Start of EXTRACTED RECORDS

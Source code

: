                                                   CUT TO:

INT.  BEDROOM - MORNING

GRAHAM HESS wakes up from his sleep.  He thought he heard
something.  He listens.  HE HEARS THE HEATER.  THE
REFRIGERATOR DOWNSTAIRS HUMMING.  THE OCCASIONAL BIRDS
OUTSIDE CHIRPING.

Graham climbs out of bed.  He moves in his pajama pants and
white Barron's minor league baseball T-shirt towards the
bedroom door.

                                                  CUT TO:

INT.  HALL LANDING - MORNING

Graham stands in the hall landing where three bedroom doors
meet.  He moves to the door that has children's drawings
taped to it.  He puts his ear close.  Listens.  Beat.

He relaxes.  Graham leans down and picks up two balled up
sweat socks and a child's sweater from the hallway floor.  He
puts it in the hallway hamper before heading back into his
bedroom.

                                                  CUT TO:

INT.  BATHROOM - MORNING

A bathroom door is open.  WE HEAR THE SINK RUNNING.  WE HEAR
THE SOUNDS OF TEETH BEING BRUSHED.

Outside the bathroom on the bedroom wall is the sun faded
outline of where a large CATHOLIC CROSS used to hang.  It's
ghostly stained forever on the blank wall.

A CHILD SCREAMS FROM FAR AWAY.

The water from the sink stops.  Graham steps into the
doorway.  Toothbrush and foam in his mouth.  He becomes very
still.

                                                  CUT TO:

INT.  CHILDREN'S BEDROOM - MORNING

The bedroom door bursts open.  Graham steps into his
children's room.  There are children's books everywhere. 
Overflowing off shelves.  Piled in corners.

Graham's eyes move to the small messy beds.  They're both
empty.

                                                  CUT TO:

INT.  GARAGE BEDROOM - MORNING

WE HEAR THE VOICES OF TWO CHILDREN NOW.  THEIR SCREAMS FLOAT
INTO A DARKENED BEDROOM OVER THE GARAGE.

End of EXTRACTED RECORDS

Return the line that contains "ghostly stained forever on the blank wall." along with every line after it through the end of the entries, exactly, adding nothing.

ghostly stained forever on the blank wall.

A CHILD SCREAMS FROM FAR AWAY.

The water from the sink stops.  Graham steps into the
doorway.  Toothbrush and foam in his mouth.  He becomes very
still.

                                                  CUT TO:

INT.  CHILDREN'S BEDROOM - MORNING

The bedroom door bursts open.  Graham steps into his
children's room.  There are children's books everywhere. 
Overflowing off shelves.  Piled in corners.

Graham's eyes move to the small messy beds.  They're both
empty.

                                                  CUT TO:

INT.  GARAGE BEDROOM - MORNING

WE HEAR THE VOICES OF TWO CHILDREN NOW.  THEIR SCREAMS FLOAT
INTO A DARKENED BEDROOM OVER THE GARAGE.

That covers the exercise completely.